On March 21, the Popular Party presented a bill to modify Law 11/2016, of November 28, of the Generalitat, the agency for the prevention and fight against fraud and corruption of the Valencian community. Requesting in turn, it be processed urgently. This proposal is the same one that the AVAF (Agency for the Prevention and Fight against Fraud and Corruption of the Valencian Community) delivered, months ago, to all the political parties of the Valencian parliamentary arc, for modification and improvement. This text is not the definitive one, since this bill has to go through public consultation and parliamentary amendments among other parliamentary procedures.

Even so, I would highlight it, beyond a new, more understandable wording (with a glossary included) and more adjusted to Law 2/2023, of February 20, regulating the protection of people who report on regulatory and fight against corruption, the incorporation of labor personnel to the AVAF, which will be allowed to have 2 temporary and non-official people attached to the director of the agency, that is, from his cabinet. It says nothing about the training required for these positions, which suggests that they are so-called “positions of trust” since these will be at the discretion of the director, since they will cease when the director ceases.

A fantastic opportunity has been lost to put into practice the much-vaunted public-private collaboration and expand the incorporation of professionals of reputed prestige in the areas of research, prevention, analysis, intelligence, etc. in other departments of the agency. How much good they would do for all of us Valencians. To think that only officials can carry out this work is to turn our back on the reality of modern corruption processes. Only with holistic and multidisciplinary human teams will we be able to mitigate it and even bring it to public irrelevance. How long will we not make public institutions profitable? And I’m not just referring to the economic aspect, but to changing the perception that citizens have that “they are worthless” and are beach bars for cronies.
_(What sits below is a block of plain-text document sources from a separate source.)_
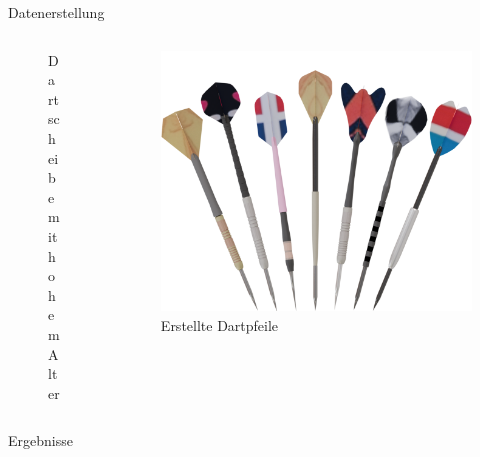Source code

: \begin{frame}{Datenerstellung}
\begin{columns}
\begin{column}{0.33\linewidth}
\begin{figure}
                \caption{Dartscheibe mit hohem Alter}
            \end{figure}
        \end{column}
        \begin{column}{0.33\linewidth}
            \begin{figure}
                \centering
                \includegraphics[width=\textwidth]{imgs/darts_examples.png}
                \caption{Erstellte Dartpfeile}
            \end{figure}
        \end{column}
    \end{columns}
\end{frame}

\begin{frame}{Ergebnisse}
    
\end{frame}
Even when?

Let me point out that there is another relevant change. The voting formula for the election of the agency director. This would be the new text:

“The director will be elected by the Plenary Session of Les Corts by a three-fifths majority. If the required majority is not obtained, a new vote will be held in the following ordinary plenary session; in this case, the candidate that obtains the majority will be elected. absolute. If the required majority is not obtained in either of the two votes, new proposals will be made by the same procedure within a maximum period of one month.” What is indicated in bold is the relevant text, but let me put context to it and advance another debate. Who proposes the candidatures?
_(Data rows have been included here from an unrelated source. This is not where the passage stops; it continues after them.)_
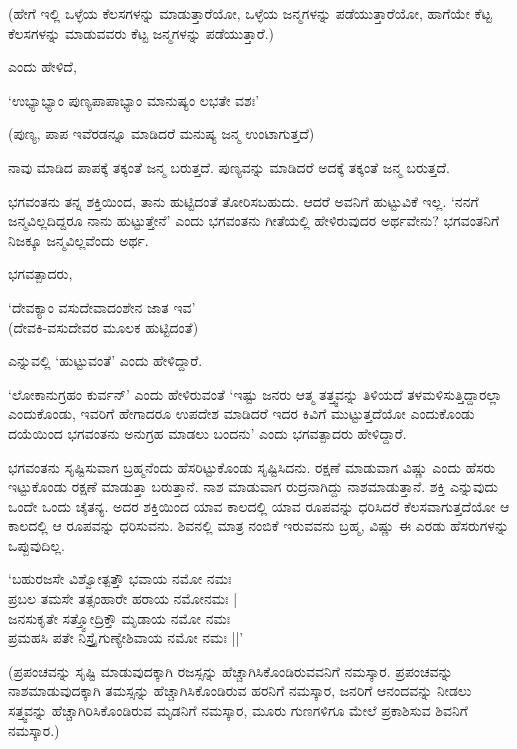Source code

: (ಹೇಗೆ ಇಲ್ಲಿ ಒಳ್ಳೆಯ ಕೆಲಸಗಳನ್ನು ಮಾಡುತ್ತಾರೆಯೋ, ಒಳ್ಳೆಯ ಜನ್ಮಗಳನ್ನು ಪಡೆಯುತ್ತಾರೆಯೋ, ಹಾಗೆಯೇ ಕೆಟ್ಟ ಕೆಲಸಗಳನ್ನು ಮಾಡುವವರು ಕೆಟ್ಟ ಜನ್ಮಗಳನ್ನು ಪಡೆಯುತ್ತಾರೆ.)

ಎಂದು ಹೇಳಿದೆ,

\begin{shloka}
`ಉಭ್ಯಾಭ್ಯಾಂ ಪುಣ್ಯಪಾಪಾಭ್ಯಾಂ ಮಾನುಷ್ಯಂ ಲಭತೇ ವಶಃ'
\end{shloka}

(ಪುಣ್ಯ, ಪಾಪ ಇವೆರಡನ್ನೂ ಮಾಡಿದರೆ ಮನುಷ್ಯ ಜನ್ಮ ಉಂಟಾಗುತ್ತದೆ)

ನಾವು ಮಾಡಿದ ಪಾಪಕ್ಕೆ ತಕ್ಕಂತೆ ಜನ್ಮ ಬರುತ್ತದೆ. ಪುಣ್ಯವನ್ನು ಮಾಡಿದರೆ ಅದಕ್ಕೆ ತಕ್ಕಂತೆ ಜನ್ಮ ಬರುತ್ತದೆ.

ಭಗವಂತನು ತನ್ನ ಶಕ್ತಿಯಿಂದ, ತಾನು ಹುಟ್ಟಿದಂತೆ ತೋರಿಸಬಹುದು. ಆದರೆ ಅವನಿಗೆ ಹುಟ್ಟುವಿಕೆ ಇಲ್ಲ. `ನನಗೆ ಜನ್ಮವಿಲ್ಲದಿದ್ದರೂ ನಾನು ಹುಟ್ಟುತ್ತೇನೆ' ಎಂದು ಭಗವಂತನು ಗೀತೆಯಲ್ಲಿ ಹೇಳಿರುವುದರ ಅರ್ಥವೇನು? ಭಗವಂತನಿಗೆ ನಿಜಕ್ಕೂ ಜನ್ಮವಿಲ್ಲವೆಂದು ಅರ್ಥ.

ಭಗವತ್ಪಾದರು,

\begin{shloka}
`ದೇವಕ್ಯಾಂ ವಸುದೇವಾದಂಶೇನ ಜಾತ ಇವ'\\
(ದೇವಕಿ-ವಸುದೇವರ ಮೂಲಕ ಹುಟ್ಟಿದಂತೆ)
\end{shloka}

ಎನ್ನುವಲ್ಲಿ `ಹುಟ್ಟುವಂತೆ' ಎಂದು ಹೇಳಿದ್ದಾರೆ.

`ಲೋಕಾನುಗ್ರಹಂ ಕುರ್ವನ್' ಎಂದು ಹೇಳಿರುವಂತೆ `ಇಷ್ಟು ಜನರು ಆತ್ಮ ತತ್ತ್ವವನ್ನು ತಿಳಿಯದೆ ತಳಮಳಿಸುತ್ತಿದ್ದಾರಲ್ಲಾ ಎಂದುಕೊಂಡು, ಇವರಿಗೆ ಹೇಗಾದರೂ ಉಪದೇಶ ಮಾಡಿದರೆ ಇದರ ಕಿವಿಗೆ ಮುಟ್ಟುತ್ತದೆಯೋ ಎಂದುಕೊಂಡು ದಯೆಯಿಂದ ಭಗವಂತನು ಅನುಗ್ರಹ ಮಾಡಲು ಬಂದನು' ಎಂದು ಭಗವತ್ಪಾದರು ಹೇಳಿದ್ದಾರೆ.


ಭಗವಂತನು ಸೃಷ್ಟಿಸುವಾಗ ಬ್ರಹ್ಮನೆಂದು ಹೆಸರಿಟ್ಟುಕೊಂಡು ಸೃಷ್ಟಿಸಿದನು. ರಕ್ಷಣೆ ಮಾಡುವಾಗ ವಿಷ್ಣು ಎಂದು ಹೆಸರು ಇಟ್ಟುಕೊಂಡು ರಕ್ಷಣೆ ಮಾಡುತ್ತಾ ಬರುತ್ತಾನೆ. ನಾಶ ಮಾಡುವಾಗ ರುದ್ರನಾಗಿದ್ದು ನಾಶಮಾಡುತ್ತಾನೆ. ಶಕ್ತಿ ಎನ್ನುವುದು ಒಂದೇ ಒಂದು ಚೈತನ್ಯ. ಅದರ ಶಕ್ತಿಯಿಂದ ಯಾವ ಕಾಲದಲ್ಲಿ ಯಾವ ರೂಪವನ್ನು ಧರಿಸಿದರೆ ಕೆಲಸವಾಗುತ್ತದೆಯೋ ಆ ಕಾಲದಲ್ಲಿ ಆ ರೂಪವನ್ನು ಧರಿಸುವನು. ಶಿವನಲ್ಲಿ ಮಾತ್ರ ನಂಬಿಕೆ ಇರುವವನು ಬ್ರಹ್ಮ, ವಿಷ್ಣು ಈ ಎರಡು ಹೆಸರುಗಳನ್ನು ಒಪ್ಪುವುದಿಲ್ಲ.


\begin{shloka}
`ಬಹುರಜಸೇ ವಿಶ್ವೋತ್ಪತ್ತೌ ಭವಾಯ ನಮೋ ನಮಃ\\
ಪ್ರಬಲ ತಮಸೇ ತತ್ಸಂಹಾರೇ ಹರಾಯ ನಮೋನಮಃ‌ |\\
ಜನಸುಕೃತೇ ಸತ್ತ್ವೋದ್ರಿಕ್ತೌ ಮೃಡಾಯ ನಮೋ ನಮಃ\\
ಪ್ರಮಹಸಿ ಪತೇ ನಿಸ್ತ್ರೈಗುಣ್ಯೇಶಿವಾಯ ನಮೋ ನಮಃ ||'
\end{shloka}

(ಪ್ರಪಂಚವನ್ನು ಸೃಷ್ಟಿ ಮಾಡುವುದಕ್ಕಾಗಿ ರಜಸ್ಸನ್ನು ಹೆಚ್ಚಾಗಿಸಿಕೊಂಡಿರುವವನಿಗೆ ನಮಸ್ಕಾರ. ಪ್ರಪಂಚವನ್ನು ನಾಶಮಾಡುವುದಕ್ಕಾಗಿ ತಮಸ್ಸನ್ನು ಹೆಚ್ಚಾಗಿಸಿಕೊಂಡಿರುವ ಹರನಿಗೆ ನಮಸ್ಕಾರ, ಜನರಿಗೆ ಆನಂದವನ್ನು ನೀಡಲು ಸತ್ತ್ವವನ್ನು ಹೆಚ್ಚಾಗಿರಿಸಿಕೊಂಡಿರುವ ಮೃಡನಿಗೆ ನಮಸ್ಕಾರ, ಮೂರು ಗುಣಗಳಿಗೂ ಮೇಲೆ ಪ್ರಕಾಶಿಸುವ ಶಿವನಿಗೆ ನಮಸ್ಕಾರ.)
The law reads as follows: “Candidates for office will be proposed to Les Corts by social organizations that are currently working against fraud and corruption in the Valencian Community and by parliamentary groups. Candidates must appear before the corresponding parliamentary committee within the framework of a public call for this purpose to be evaluated in relation to the conditions required for the position. The agreement reached in this commission will be transferred to the Plenary Session of the Valencian Courts.” This text remains valid in its entirety.
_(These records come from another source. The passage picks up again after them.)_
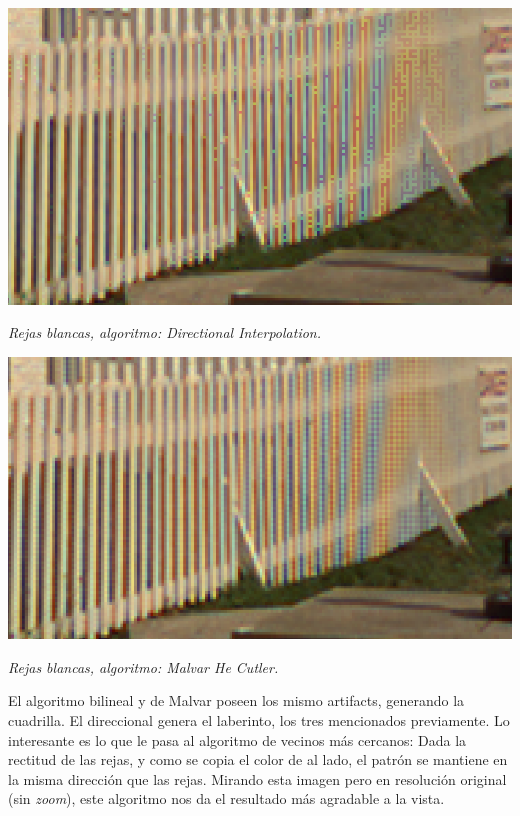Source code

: 	\begin{center}
		\includegraphics[scale=.5]{../enunciado/images_files/cualitativo/pharo_rails_directional.png}
		\vspace{2pt}
		\par
		\footnotesize\textit{Rejas blancas, algoritmo: Directional Interpolation.}
	\end{center}


	\begin{center}
		\includegraphics[scale=.5]{../enunciado/images_files/cualitativo/pharo_rails_malvar.png}
		\vspace{2pt}
		\par
		\footnotesize\textit{Rejas blancas, algoritmo: Malvar He Cutler.}
	\end{center}

El algoritmo bilineal y de Malvar poseen los mismo artifacts, generando la cuadrilla. El direccional genera el laberinto, los tres mencionados previamente. Lo interesante es lo que le pasa al algoritmo de vecinos más cercanos: Dada la rectitud de las rejas, y como se copia el color de al lado, el patrón se mantiene en la misma dirección que las rejas. Mirando esta imagen pero en resolución original (sin \textit{zoom}), este algoritmo nos da el resultado más agradable a la vista.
To close the topic of the proposed changes, they seem appropriate and pertinent to me. On some issues, the proposed changes could have been of greater significance and scope. Let us hope that in the phase of public consultation and parliamentary procedure they will be implemented and expanded.

The motivation for any law (or election condition) that, in order to modify it, requires more than a simple or absolute majority, has always been the hackneyed argument of “the search for broad political consensus.” In its original and theoretical idea this is the case, since, for any change in said law or election of candidate, as is the case, the votes of a single party, not even two, would not be enough. Which would imply seeking negotiation and consensus with several parties of very different political ideology. A priori, no measure represents the genuine, democratic and parliamentary character more than this, which is the search for political consensus with the opposite through political dialogue (democratic quality). Nothing is further from reality.

This measure of “democratic guarantees” is twisted and used as a continuous blockade, when the person who made the statement is in the opposition, or what is worse, used as a crude exchange of cards (positions to be filled) to obtain the YES. of the vote. Therefore, the modification to an absolute majority for his election in the Valencian courts is welcome. “Dead the dog, the rabies is gone”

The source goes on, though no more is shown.